Улыбка соскользнула с лица Тристана, но слова его не расстроили.
– Ты прав. Я видел Ронсенваль и свою маму. И Ронсенваль ей очень понравилась. А еще я пережил в эту ночь столько любви и счастья, сколько не знал за всю жизнь, вот, – он, балансируя, прошел по бревну, пролегшему от одного берега мелководного ручья до другого.
– Я очень рад за тебя, – поздравил его Илия, но тут же аккуратно поинтересовался: – Это отменяет наш ночной разговор на холме?
Тристан покарабкался по валуну наверх, и они оба выбрались на поросшую тропу.
– Это ничего не отменяет. Я знал чувство глубокой скорби и одиночества, а сегодня ощутил иное… Но если и мои родители, и Ронсенваль где-то есть, пусть даже и в моей памяти, мне всегда будет куда возвращаться, – он делился своим откровением так просто, что это смущало Илию, хотя за годы дружбы он и сам перенял его необычайную привычку лаконично выражать эмоции, которые тактичнее было бы расписывать витиевато, начиная издалека.
Тогда Илия ничего ему не ответил, но в это мгновение сказанное кольнуло его и после кололо еще не раз, будто назойливая булавка, выбившаяся из ушка, которую невозможно поправить. Тристан нашел успокоение – и это было замечательно, но этот покой ему несли воспоминания, у него все еще не имелось надежд на будущее и нужных ему близких людей в настоящем. Илия же очень старался стать хорошим правителем и полагал, что начинать нужно с малого. Адъютант выдернул его из раздумий, полюбопытствовав, что снилось Илии.

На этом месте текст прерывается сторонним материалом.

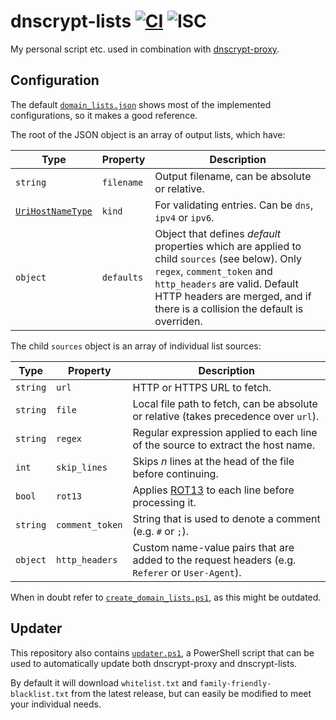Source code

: # dnscrypt-lists [![CI](https://github.com/zeffy/dnscrypt-lists/workflows/CI/badge.svg)](https://github.com/zeffy/dnscrypt-lists/actions) ![ISC](https://img.shields.io/github/license/zeffy/dnscrypt-lists)
My personal script etc. used in combination with [dnscrypt-proxy](https://github.com/DNSCrypt/dnscrypt-proxy).

## Configuration

The default [`domain_lists.json`](https://github.com/zeffy/dnscrypt-lists/blob/master/domain_lists.json)
shows most of the implemented configurations, so it makes a good reference.

The root of the JSON object is an array of output lists, which have:

| Type | Property | Description |
| ---- | -------- | ----------- |
| `string` | `filename` | Output filename, can be absolute or relative. |
| [`UriHostNameType`] | `kind` | For validating entries. Can be `dns`, `ipv4` or `ipv6`. |
| `object` | `defaults` | Object that defines *default* properties which are applied to child `sources` (see below). Only `regex`, `comment_token` and `http_headers` are valid. Default HTTP headers are merged, and if there is a collision the default is overriden. |

The child `sources` object is an array of individual list sources:

| Type | Property | Description |
| ---- | -------- | ----------- |
| `string` | `url` | HTTP or HTTPS URL to fetch. |
| `string` | `file` | Local file path to fetch, can be absolute or relative (takes precedence over `url`). |
| `string` | `regex` | Regular expression applied to each line of the source to extract the host name. |
| `int` | `skip_lines` | Skips *n* lines at the head of the file before continuing. |
| `bool` | `rot13` | Applies [ROT13] to each line before processing it. |
| `string` | `comment_token` | String that is used to denote a comment (e.g. `#` or `;`). |
| `object` | `http_headers` | Custom name-value pairs that are added to the request headers (e.g. `Referer` or `User-Agent`). |

When in doubt refer to [`create_domain_lists.ps1`](https://github.com/zeffy/dnscrypt-lists/blob/master/create_domain_lists.ps1), as this might be outdated.

## Updater

This repository also contains [`updater.ps1`](https://github.com/zeffy/dnscrypt-lists/blob/master/updater.ps1), a PowerShell script that can be used to automatically update both dnscrypt-proxy and dnscrypt-lists.

By default it will download `whitelist.txt` and `family-friendly-blacklist.txt` from the latest release, but can easily be modified to meet your individual needs.

[`UriHostNameType`]: https://docs.microsoft.com/en-us/dotnet/api/system.urihostnametype?view=netframework-4.8
[ROT13]: https://en.wikipedia.org/wiki/ROT13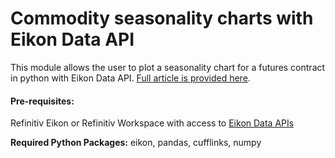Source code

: # Commodity seasonality charts with Eikon Data API

This module allows the user to plot a seasonality chart for a futures contract in python with Eikon Data API. [Full article is provided here](https://developers.refinitiv.com/en/article-catalog/article/commodity-seasonality-charts-eikon-data-api).

#### Pre-requisites:

Refinitiv Eikon or Refinitiv Workspace with access to [Eikon Data APIs](https://developers.refinitiv.com/en/api-catalog/eikon/eikon-data-api)

<b>Required Python Packages:</b> eikon, pandas, cufflinks, numpy
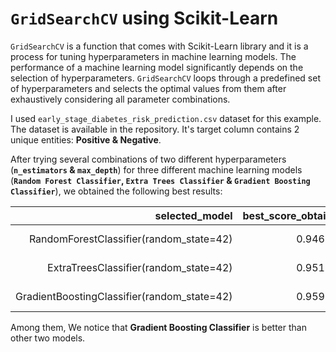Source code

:# `GridSearchCV` using Scikit-Learn

`GridSearchCV` is a function that comes with Scikit-Learn library and it is a process for tuning hyperparameters in machine learning models. The performance of a machine learning model significantly depends on the selection of hyperparameters. `GridSearchCV` loops through a predefined set of hyperparameters and selects the optimal values from them after exhaustively considering all parameter combinations.

I used `early_stage_diabetes_risk_prediction.csv` dataset for this example. The dataset is available in the repository. It's target column contains 2 unique entities: __Positive & Negative__.

After trying several combinations of two different hyperparameters (__`n_estimators` & `max_depth`__) for three different machine learning models (__`Random Forest Classifier`, `Extra Trees Classifier` & `Gradient Boosting Classifier`__), we obtained the following best results:

| selected_model | best_score_obtained | best_params_obtained |
| ---: | ---: | ---: |
| RandomForestClassifier(random_state=42) | 0.946154 | {'max_depth': 5, 'n_estimators': 10} |
| ExtraTreesClassifier(random_state=42) | 0.951923 | {'max_depth': 5, 'n_estimators': 10} |
| GradientBoostingClassifier(random_state=42) | 0.959615 | {'max_depth': 5, 'n_estimators': 5} |

Among them, We notice that __Gradient Boosting Classifier__ is better than other two models.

– Мне тоже снилась фея, – признался он.
– Не Джорна? Разве ты знаком с другими феями? – Они шли вдоль склона. Пустоши и холмы остались позади, они вступили на подножье гор.
– Не знаком. Девушка, которую я видел и слышал в долине до и во время разговора с Джорной. Может, ты ее знаешь – волосы рыжие, маленькая такая, едва мне до плеча достает? – Илия поводил ладонью на уровне груди, отмеряя примерный рост девчонки.
Тристана отчего-то это очень позабавило.
– Нет, не знаю я такую фею. Хотя неловко выходит…
– Чего это неловко?
– Я, значит, вижу свою леди, которой присягал, и матушку, а ты какую-то прекрасную незнакомку… Что сказала бы Гислен?